I read with interest the study by Reenaers et al., on adalimumab (ADA) in Crohn's disease, and whether co-therapy with immunosuppressants (IS) enhances the outcomes. The authors have mirrored the methodology of Sokol et al. in an attempt to determine whether a benefit can be shown in using IS with ADA. This is a widely debated area, with only poorly controlled retrospective and post hoc data to guide us. Yet, it is of great clinical concern, as we wish to get the most out of biologics, but without unnecessary excess risk to patients.
As always, with retrospective observational studies, the devil is in the detail. Their data appear to show some benefit with combination (ADA + IS) therapy, but only for certain outcomes or in subsets of patients. Fewer semesters with flare were seen in those receiving both drugs at initiation of ADA, although only in those in whom combination therapy was continued; yet, the overall ADA failure rate was lower in those with combination therapy in the first trimester (regardless of whether IS was continued or ceased). Thus, we get intriguing hints, but not clear-cut proof, that combination therapy does give better efficacy when using ADA as appears to be the case for infliximab.
However, what we do not know is how much the results were influenced by unreported factors. In particular, we do not know how many patients were IS-naïve at ADA onset, whether this was a selected group in some way (as weight is generally low considering the ~40% proportion of male subjects), whether any compliance/adherence assessment was made (as noncompliance would lead to convergence between groups) and what the power of the study was to detect various (negative) potential outcomes. In addition, we do not know much about methotrexate use (route, dose), nor are we told whether there was a standard approach taken at each centre thus potentially confounding interpretation.

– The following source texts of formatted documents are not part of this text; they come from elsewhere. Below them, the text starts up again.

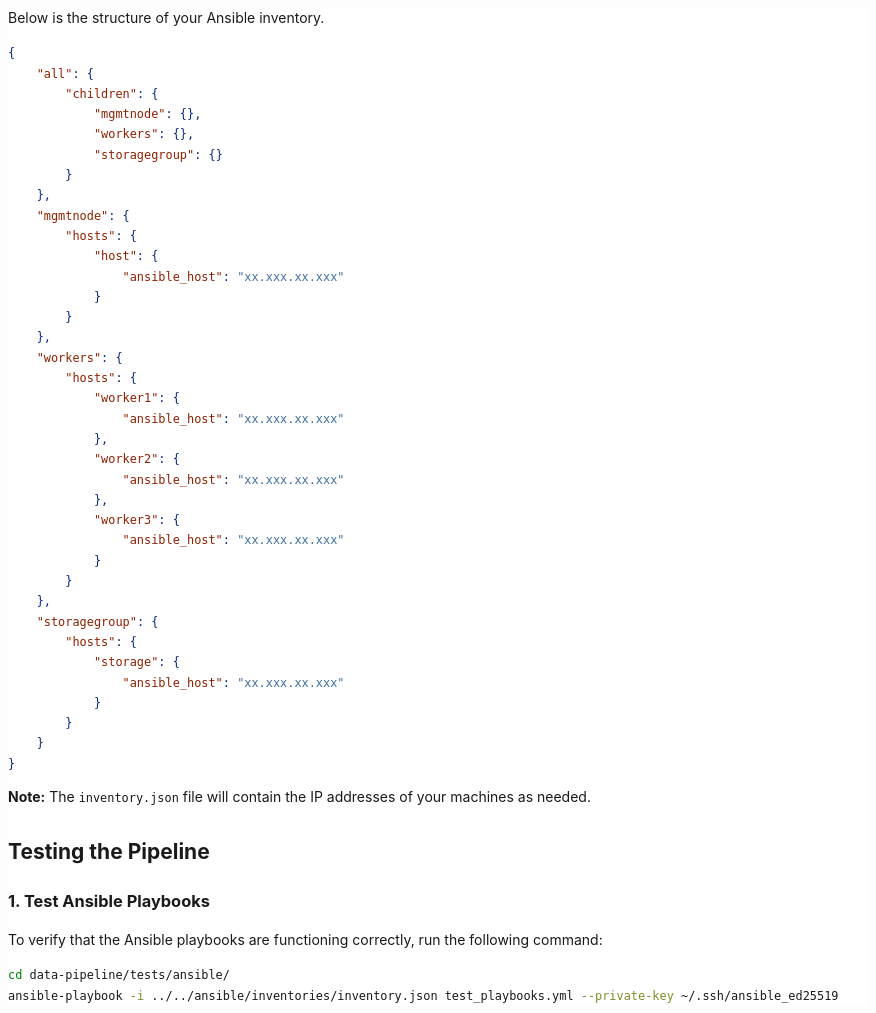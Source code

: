 Below is the structure of your Ansible inventory. 

```json
{
    "all": {
        "children": {
            "mgmtnode": {},
            "workers": {},
            "storagegroup": {}
        }
    },
    "mgmtnode": {
        "hosts": {
            "host": {
                "ansible_host": "xx.xxx.xx.xxx"
            }
        }
    },
    "workers": {
        "hosts": {
            "worker1": {
                "ansible_host": "xx.xxx.xx.xxx"
            },
            "worker2": {
                "ansible_host": "xx.xxx.xx.xxx"
            },
            "worker3": {
                "ansible_host": "xx.xxx.xx.xxx"
            }
        }
    },
    "storagegroup": {
        "hosts": {
            "storage": {
                "ansible_host": "xx.xxx.xx.xxx"
            }
        }
    }
}
```

**Note:** The `inventory.json` file will contain the IP addresses of your machines as needed.

## Testing the Pipeline

### 1. Test Ansible Playbooks

To verify that the Ansible playbooks are functioning correctly, run the following command:

```bash
cd data-pipeline/tests/ansible/
ansible-playbook -i ../../ansible/inventories/inventory.json test_playbooks.yml --private-key ~/.ssh/ansible_ed25519
```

Allowing for these provisos, the data are interesting, and appear to suggest that in those in whom there are compelling reasons to use ADA, greatest efficacy, and smallest failure rate, results from early combination therapy. In addition, this approach may save money (with a lower rate of ADA weekly dosing), which is important as all healthcare funding is under pressure and therefore a costs analysis would be of interest using their data. What is not yet clear is whether ongoing combination is justified. As discussed by the authors, there is a small extra risk (infectious, malignant) of this approach, and until more robust data emerge, the choice between gaining the benefit or avoiding the risk must be taken after consideration of each case and discussion with the patient. It is doubtful whether we will ever get an RCT evaluating this issue; however, a discontinuation study as done for Infliximab may help clarify things further.